▶ _TASK INSTRUCTIONS_
Which lines should be repeated? Exactly the one containing "is normalised follows" and every line after it through the end of the entries below.

▶ _TASK DATA_
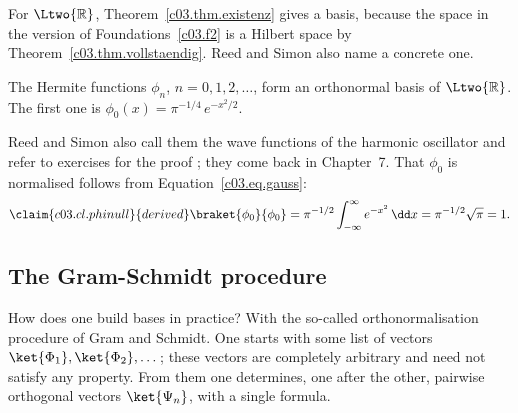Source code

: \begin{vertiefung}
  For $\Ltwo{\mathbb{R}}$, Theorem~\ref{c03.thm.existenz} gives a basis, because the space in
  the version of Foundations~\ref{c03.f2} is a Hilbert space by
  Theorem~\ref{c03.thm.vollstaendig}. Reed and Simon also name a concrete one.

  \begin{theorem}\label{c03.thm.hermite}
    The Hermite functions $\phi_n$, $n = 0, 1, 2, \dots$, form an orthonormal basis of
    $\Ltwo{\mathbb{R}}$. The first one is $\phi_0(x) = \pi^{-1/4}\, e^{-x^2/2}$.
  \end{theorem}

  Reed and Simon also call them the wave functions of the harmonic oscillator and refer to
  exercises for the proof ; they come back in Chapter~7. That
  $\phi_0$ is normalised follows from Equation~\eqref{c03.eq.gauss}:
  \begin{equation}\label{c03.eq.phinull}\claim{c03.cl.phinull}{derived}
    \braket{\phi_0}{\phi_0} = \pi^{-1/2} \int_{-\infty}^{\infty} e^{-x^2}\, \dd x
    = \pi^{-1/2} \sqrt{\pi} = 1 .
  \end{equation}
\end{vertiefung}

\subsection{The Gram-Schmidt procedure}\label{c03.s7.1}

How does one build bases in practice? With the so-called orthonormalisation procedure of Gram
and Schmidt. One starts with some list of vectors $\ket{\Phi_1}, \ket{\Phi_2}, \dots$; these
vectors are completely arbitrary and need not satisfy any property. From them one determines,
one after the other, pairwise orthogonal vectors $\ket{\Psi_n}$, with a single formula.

▶ _FINISHED TASK_
  $\phi_0$ is normalised follows from Equation~\eqref{c03.eq.gauss}:
  \begin{equation}\label{c03.eq.phinull}\claim{c03.cl.phinull}{derived}
    \braket{\phi_0}{\phi_0} = \pi^{-1/2} \int_{-\infty}^{\infty} e^{-x^2}\, \dd x
    = \pi^{-1/2} \sqrt{\pi} = 1 .
  \end{equation}
\end{vertiefung}

\subsection{The Gram-Schmidt procedure}\label{c03.s7.1}

How does one build bases in practice? With the so-called orthonormalisation procedure of Gram
and Schmidt. One starts with some list of vectors $\ket{\Phi_1}, \ket{\Phi_2}, \dots$; these
vectors are completely arbitrary and need not satisfy any property. From them one determines,
one after the other, pairwise orthogonal vectors $\ket{\Psi_n}$, with a single formula.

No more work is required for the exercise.